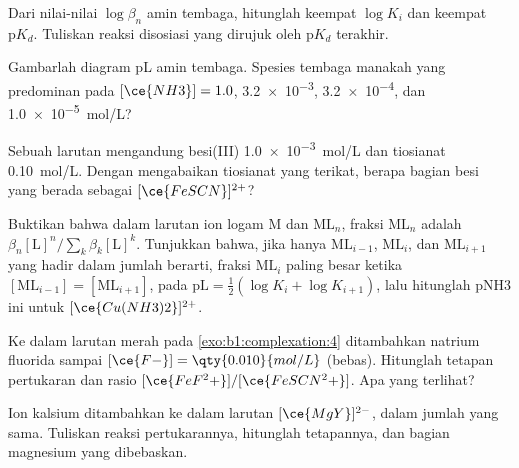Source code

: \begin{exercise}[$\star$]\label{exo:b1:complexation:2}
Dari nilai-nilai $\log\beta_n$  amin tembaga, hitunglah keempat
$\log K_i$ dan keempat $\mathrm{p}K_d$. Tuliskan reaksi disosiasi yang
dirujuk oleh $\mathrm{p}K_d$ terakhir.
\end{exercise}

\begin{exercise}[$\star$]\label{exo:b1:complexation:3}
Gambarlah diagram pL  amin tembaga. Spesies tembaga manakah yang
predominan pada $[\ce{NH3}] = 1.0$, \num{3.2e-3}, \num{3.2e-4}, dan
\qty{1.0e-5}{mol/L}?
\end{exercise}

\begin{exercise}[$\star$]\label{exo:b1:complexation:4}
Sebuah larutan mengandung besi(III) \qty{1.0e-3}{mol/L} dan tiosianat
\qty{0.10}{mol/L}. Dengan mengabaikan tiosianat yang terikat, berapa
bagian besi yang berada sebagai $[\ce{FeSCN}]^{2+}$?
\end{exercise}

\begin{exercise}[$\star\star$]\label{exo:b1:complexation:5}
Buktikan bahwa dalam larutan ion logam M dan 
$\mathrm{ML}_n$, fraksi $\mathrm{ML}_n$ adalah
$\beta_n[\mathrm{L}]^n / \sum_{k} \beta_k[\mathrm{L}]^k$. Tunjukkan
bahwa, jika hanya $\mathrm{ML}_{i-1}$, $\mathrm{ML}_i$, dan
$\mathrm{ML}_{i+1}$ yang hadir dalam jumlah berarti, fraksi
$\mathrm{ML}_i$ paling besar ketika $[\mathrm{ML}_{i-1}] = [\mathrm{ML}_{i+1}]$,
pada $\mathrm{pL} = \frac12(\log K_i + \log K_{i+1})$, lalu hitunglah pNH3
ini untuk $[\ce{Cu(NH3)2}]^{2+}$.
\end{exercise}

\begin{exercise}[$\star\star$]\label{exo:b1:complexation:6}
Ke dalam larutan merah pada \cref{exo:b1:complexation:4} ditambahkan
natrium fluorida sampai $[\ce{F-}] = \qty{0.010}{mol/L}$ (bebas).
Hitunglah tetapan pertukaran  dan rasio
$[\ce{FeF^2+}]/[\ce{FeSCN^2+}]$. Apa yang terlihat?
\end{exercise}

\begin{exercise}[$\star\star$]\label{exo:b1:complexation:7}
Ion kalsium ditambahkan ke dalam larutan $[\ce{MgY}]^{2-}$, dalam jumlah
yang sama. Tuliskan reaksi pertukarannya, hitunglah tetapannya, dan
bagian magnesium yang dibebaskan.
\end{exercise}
---
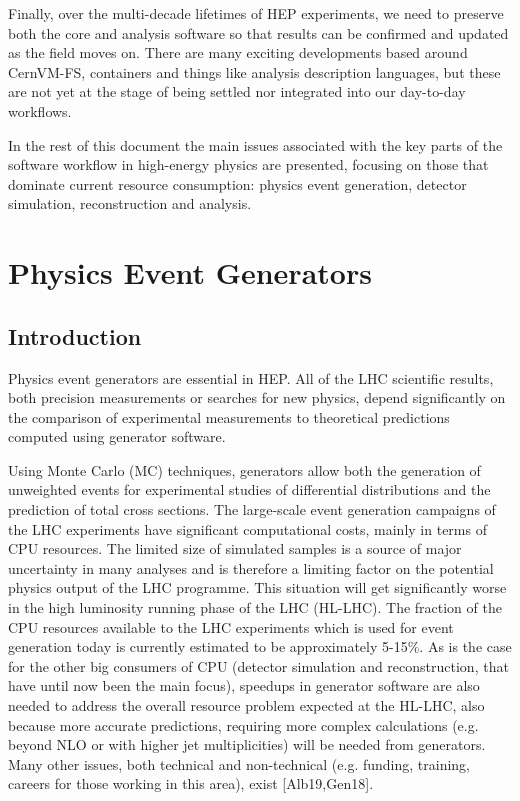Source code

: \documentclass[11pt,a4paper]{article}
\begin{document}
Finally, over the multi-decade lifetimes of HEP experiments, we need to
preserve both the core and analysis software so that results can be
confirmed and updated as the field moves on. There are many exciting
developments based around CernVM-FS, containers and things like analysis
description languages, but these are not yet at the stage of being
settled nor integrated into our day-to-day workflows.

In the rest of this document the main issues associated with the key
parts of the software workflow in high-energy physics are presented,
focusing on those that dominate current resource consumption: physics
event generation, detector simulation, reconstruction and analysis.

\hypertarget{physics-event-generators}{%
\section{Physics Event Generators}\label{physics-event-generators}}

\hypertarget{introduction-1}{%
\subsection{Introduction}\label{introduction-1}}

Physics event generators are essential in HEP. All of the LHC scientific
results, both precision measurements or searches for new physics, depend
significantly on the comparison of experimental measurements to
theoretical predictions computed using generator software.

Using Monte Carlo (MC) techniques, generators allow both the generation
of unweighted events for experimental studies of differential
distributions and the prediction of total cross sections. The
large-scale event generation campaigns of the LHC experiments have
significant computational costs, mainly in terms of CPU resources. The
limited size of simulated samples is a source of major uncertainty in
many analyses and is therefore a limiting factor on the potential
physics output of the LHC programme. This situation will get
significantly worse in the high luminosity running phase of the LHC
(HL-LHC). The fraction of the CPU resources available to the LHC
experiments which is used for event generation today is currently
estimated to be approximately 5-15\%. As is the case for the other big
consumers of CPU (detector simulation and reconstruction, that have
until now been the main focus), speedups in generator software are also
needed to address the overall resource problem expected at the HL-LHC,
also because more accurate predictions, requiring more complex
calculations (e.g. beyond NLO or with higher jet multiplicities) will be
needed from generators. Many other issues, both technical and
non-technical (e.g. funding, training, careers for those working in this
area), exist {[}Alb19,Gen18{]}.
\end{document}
---
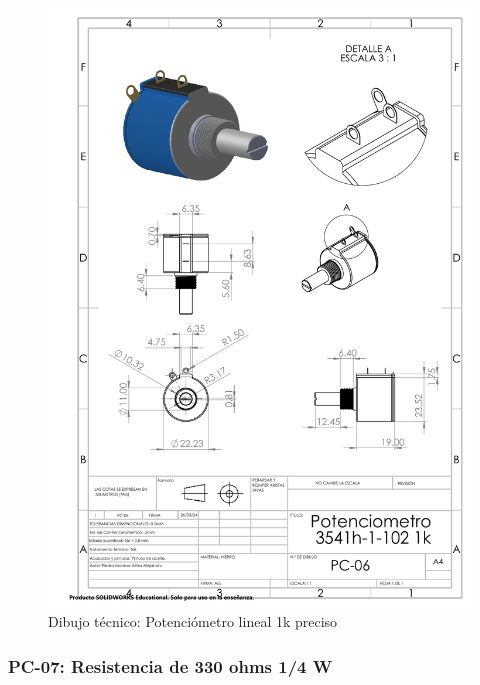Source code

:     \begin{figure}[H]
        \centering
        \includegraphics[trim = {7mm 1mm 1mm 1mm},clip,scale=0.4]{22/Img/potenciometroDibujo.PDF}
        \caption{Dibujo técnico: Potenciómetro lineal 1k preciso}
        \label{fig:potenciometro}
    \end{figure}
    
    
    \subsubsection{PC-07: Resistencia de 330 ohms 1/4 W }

WHAT THE TASK ASKS:
Among the lines above, find those carrying the word "generators" and copy them out.

EXERCISE OUTPUT:
\hypertarget{physics-event-generators}{%
\section{Physics Event Generators}\label{physics-event-generators}}
Physics event generators are essential in HEP. All of the LHC scientific
Using Monte Carlo (MC) techniques, generators allow both the generation
needed from generators. Many other issues, both technical and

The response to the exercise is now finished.